Going to live to be 100? You’re not alone. Insurance mortality rates are rising.

The oldest living woman in the world is now 114, but she’s not alone. According to the census, there are more than 50,000 centenarians in the United States and the number is growing.

Since the mid-1800s, life insurance companies have been predicting that Americans will die by the age of 100 or at least that’s the age where the mortality tables stopped.

But with more Americans living past the age of 100, life insurance companies have revised their mortality tables for just the fourth time since 1858 and extended their definition of ripe old age to 120. How does this affect you?

Life insurance mortality tables predict how likely it is that you’ll die within a year are quite low. In fact, they’re less than 1 percent. If you’re 60, there’s a 1 percent chance you’ll be gone in a year. But if you’re 90 and make, there’s an 18.8 percent chance you’ll die within a year.

There are separate mortality tables for men and women and women are expected to live longer. So if you’re 90 and male, there’s that 18.8 percent chance you’ll die in a year. But women who live to be 90 have only a 12.2 percent chance that they’ll die within a year.

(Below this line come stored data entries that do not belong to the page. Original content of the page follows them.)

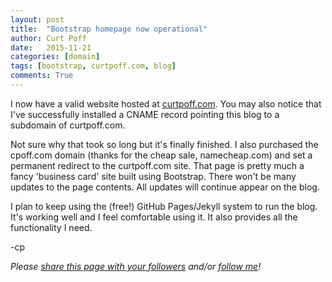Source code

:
 ```yaml
---
layout: post
title:  "Bootstrap homepage now operational"
author: Curt Poff
date:   2015-11-21
categories: [domain]
tags: [bootstrap, curtpoff.com, blog]
comments: True
---
```


I now have a valid website hosted at [curtpoff.com](http://curtpoff.com). You may also notice that I've successfully installed a CNAME record pointing this blog to a subdomain of curtpoff.com.

<!--more-->

Not sure why that took so long but it's finally finished. I also purchased the cpoff.com domain (thanks for the cheap sale, namecheap.com) and set a permanent redirect to the curtpoff.com site. That page is pretty much a fancy 'business card' site built using Bootstrap. There won't be many updates to the page contents. All updates will continue appear on the blog.

I plan to keep using the (free!) GitHub Pages/Jekyll system to run the blog. It's working well and I feel comfortable using it. It also provides all the functionality I need.

-cp

*Please
<a href="https://twitter.com/intent/tweet?url={{ site.url }}{{ page.url }}&text={{ page.title }}&via=cpoff" 
   target="_blank">
  share this page with your followers</a> 
and/or 
<a href="https://twitter.com/cpoff">
  follow me</a>!*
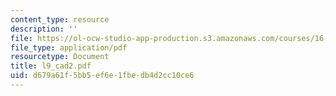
 ```yaml
---
content_type: resource
description: ''
file: https://ol-ocw-studio-app-production.s3.amazonaws.com/courses/16-881-robust-system-design-summer-1998/d679a61f5bb5ef6e1fbedb4d2cc10ce6_l9_cad2.pdf
file_type: application/pdf
resourcetype: Document
title: l9_cad2.pdf
uid: d679a61f-5bb5-ef6e-1fbe-db4d2cc10ce6
---
```

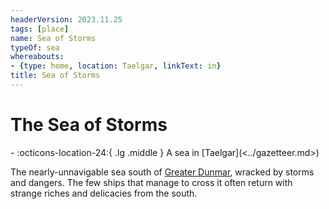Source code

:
 ```yaml
---
headerVersion: 2023.11.25
tags: [place]
name: Sea of Storms
typeOf: sea
whereabouts:
- {type: home, location: Taelgar, linkText: in}
title: Sea of Storms
---
```

# The Sea of Storms
<div class="grid cards ext-narrow-margin ext-one-column" markdown>
-    :octicons-location-24:{ .lg .middle } A sea in [Taelgar](<../gazetteer.md>)  
</div>


The nearly-unnavigable sea south of [Greater Dunmar](<./greater-dunmar.md>), wracked by storms and dangers. The few ships that manage to cross it often return with strange riches and delicacies from the south. 
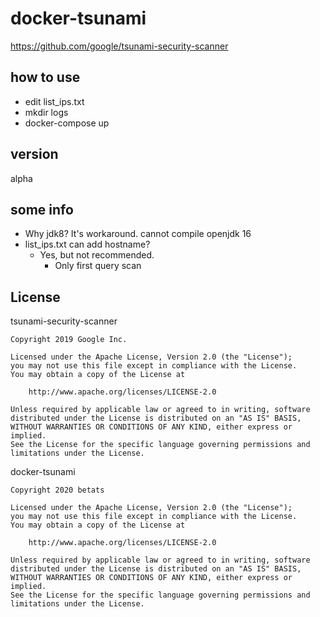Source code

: # docker-tsunami

https://github.com/google/tsunami-security-scanner

## how to use

- edit list_ips.txt
- mkdir logs
- docker-compose up

## version

alpha

## some info

- Why jdk8? It's workaround. cannot compile openjdk 16
- list_ips.txt can add hostname?
  - Yes, but not recommended.
    - Only first query scan

## License

tsunami-security-scanner
```
Copyright 2019 Google Inc.

Licensed under the Apache License, Version 2.0 (the "License");
you may not use this file except in compliance with the License.
You may obtain a copy of the License at

    http://www.apache.org/licenses/LICENSE-2.0

Unless required by applicable law or agreed to in writing, software
distributed under the License is distributed on an "AS IS" BASIS,
WITHOUT WARRANTIES OR CONDITIONS OF ANY KIND, either express or implied.
See the License for the specific language governing permissions and
limitations under the License.
```

docker-tsunami
```
Copyright 2020 betats

Licensed under the Apache License, Version 2.0 (the "License");
you may not use this file except in compliance with the License.
You may obtain a copy of the License at

    http://www.apache.org/licenses/LICENSE-2.0

Unless required by applicable law or agreed to in writing, software
distributed under the License is distributed on an "AS IS" BASIS,
WITHOUT WARRANTIES OR CONDITIONS OF ANY KIND, either express or implied.
See the License for the specific language governing permissions and
limitations under the License.
```
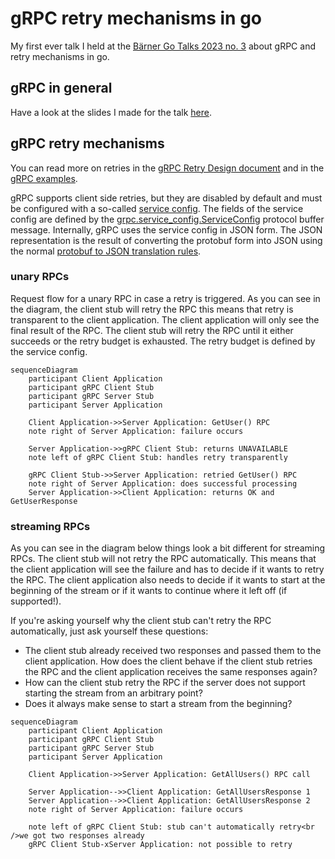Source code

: # gRPC retry mechanisms in go
My first ever talk I held at the [Bärner Go Talks 2023 no. 3](https://www.meetup.com/berner-go-meetup/events/293782118/) 
about gRPC and retry mechanisms in go.

## gRPC in general
Have a look at the slides I made for the talk [here](https://docs.google.com/presentation/d/1nWdZv9fzuEldlsOQKqtgBQSWuKpFnr-cZkGPGxQe4a0/edit?usp=sharing).

## gRPC retry mechanisms
You can read more on retries in the  [gRPC Retry Design document](https://github.com/grpc/proposal/blob/master/A6-client-retries.md) and in the [gRPC examples](https://pkg.go.dev/google.golang.org/grpc/examples/features/retry#section-readme).

gRPC supports client side retries, but they are disabled by default and must be configured with a so-called [service config](https://github.com/grpc/grpc/blob/master/doc/service_config.md).
The fields of the service config are defined by the [grpc.service_config.ServiceConfig](https://github.com/grpc/grpc-proto/blob/master/grpc/service_config/service_config.proto) 
protocol buffer message. Internally, gRPC uses the service config in JSON form. The JSON representation is the result of 
converting the protobuf form into JSON using the normal [protobuf to JSON translation rules](https://protobuf.dev/programming-guides/proto3/#json).

### unary RPCs
Request flow for a unary RPC in case a retry is triggered. As you can see in the diagram, the client stub will retry the
RPC this means that retry is transparent to the client application. The client application will only see the final result
of the RPC. The client stub will retry the RPC until it either succeeds or the retry budget is exhausted. The retry budget
is defined by the service config. 

```mermaid
sequenceDiagram
    participant Client Application
    participant gRPC Client Stub
    participant gRPC Server Stub
    participant Server Application

    Client Application->>Server Application: GetUser() RPC
    note right of Server Application: failure occurs

    Server Application->>gRPC Client Stub: returns UNAVAILABLE
    note left of gRPC Client Stub: handles retry transparently

    gRPC Client Stub->>Server Application: retried GetUser() RPC
    note right of Server Application: does successful processing
    Server Application->>Client Application: returns OK and GetUserResponse
```

### streaming RPCs
As you can see in the diagram below things look a bit different for streaming RPCs. The client stub will not retry the RPC
automatically. This means that the client application will see the failure and has to decide if it wants to retry the RPC.
The client application also needs to decide if it wants to start at the beginning of the stream or if it wants to continue
where it left off (if supported!).

If you're asking yourself why the client stub can't retry the RPC automatically, just ask yourself these questions:
* The client stub already received two responses and passed them to the client application. How does the client behave if
  the client stub retries the RPC and the client application receives the same responses again?
* How can the client stub retry the RPC if the server does not support starting the stream from an arbitrary point?
* Does it always make sense to start a stream from the beginning? 

```mermaid
sequenceDiagram
    participant Client Application
    participant gRPC Client Stub
    participant gRPC Server Stub
    participant Server Application

    Client Application->>Server Application: GetAllUsers() RPC call

    Server Application-->>Client Application: GetAllUsersResponse 1
    Server Application-->>Client Application: GetAllUsersResponse 2
    note right of Server Application: failure occurs

    note left of gRPC Client Stub: stub can't automatically retry<br />we got two responses already
    gRPC Client Stub-xServer Application: not possible to retry
```
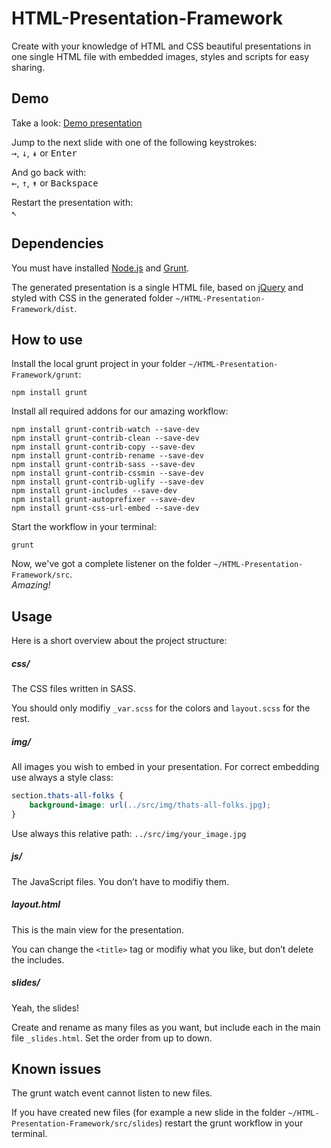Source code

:# HTML-Presentation-Framework
Create with your knowledge of HTML and CSS beautiful presentations in one single HTML file with embedded images, styles and scripts for easy sharing.

## Demo
Take a look: [Demo presentation](http://www.ammann.cc/GitHub/HTML-Presentation-Framework/)

Jump to the next slide with one of the following keystrokes:<br>
<kbd>&rarr;</kbd>, <kbd>&darr;</kbd>, <kbd>&Darr;</kbd> or <kbd>Enter</kbd>

And go back with:<br>
<kbd>&larr;</kbd>, <kbd>&uarr;</kbd>, <kbd>&Uarr;</kbd> or <kbd>Backspace</kbd>

Restart the presentation with:<br>
<kbd>&nwarr;</kbd>

## Dependencies
You must have installed [Node.js](https://nodejs.org/) and [Grunt](http://gruntjs.com/).

The generated presentation is a single HTML file, based on [jQuery](https://jquery.com/) and styled with CSS in the generated folder `~/HTML-Presentation-Framework/dist`.

## How to use
Install the local grunt project in your folder `~/HTML-Presentation-Framework/grunt`:

`npm install grunt`

Install all required addons for our amazing workflow:
```
npm install grunt-contrib-watch --save-dev
npm install grunt-contrib-clean --save-dev
npm install grunt-contrib-copy --save-dev
npm install grunt-contrib-rename --save-dev
npm install grunt-contrib-sass --save-dev
npm install grunt-contrib-cssmin --save-dev
npm install grunt-contrib-uglify --save-dev
npm install grunt-includes --save-dev
npm install grunt-autoprefixer --save-dev
npm install grunt-css-url-embed --save-dev
```

Start the workflow in your terminal:

`grunt`

Now, we've got a complete listener on the folder `~/HTML-Presentation-Framework/src`.<br>
*Amazing!*

## Usage
Here is a short overview about the project structure:

##### css/
The CSS files written in SASS.

You should only modifiy `_var.scss` for the colors and `layout.scss` for the rest.

##### img/
All images you wish to embed in your presentation. For correct embedding use always a style class:
```css
section.thats-all-folks {
	background-image: url(../src/img/thats-all-folks.jpg);
}
```

Use always this relative path: `../src/img/your_image.jpg`

##### js/
The JavaScript files. You don’t have to modifiy them.

##### layout.html
This is the main view for the presentation.

You can change the `<title>` tag or modifiy what you like, but don’t delete the includes.

##### slides/
Yeah, the slides!

Create and rename as many files as you want, but include each in the main file `_slides.html`. Set the order from up to down.

## Known issues
The grunt watch event cannot listen to new files.

If you have created new files (for example a new slide in the folder `~/HTML-Presentation-Framework/src/slides`) restart the grunt workflow in your terminal.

There are two benefits to setting the new end year at 120. First, it could make it a lot cheaper to buy life insurance because insurers expect us to live longer and need to keep less cash in reserves to pay beneficiaries. Second, it could help those people who hold whole life policies avoid paying taxes on the policies before they die. Here’s how that works.

Whole life policies also have a cash value. When policyholders lived past 100, when the old mortality table ended, insurers were required to cash out the policies and return the investment proceeds. Under a 1983 law, those payouts are taxed. By lengthening the mortality tables to 120, centenarians will avoid paying taxes on this cash, which will then flow to their estate.

The funny thing about these new mortality tables is if you live to 101, the Society of Actuaries, which created the tables, says that men have only a 36.3 percent change of dying within a year and for women that falls to just 28 percent. So sooner, rather than later, these tables may need to be revised again.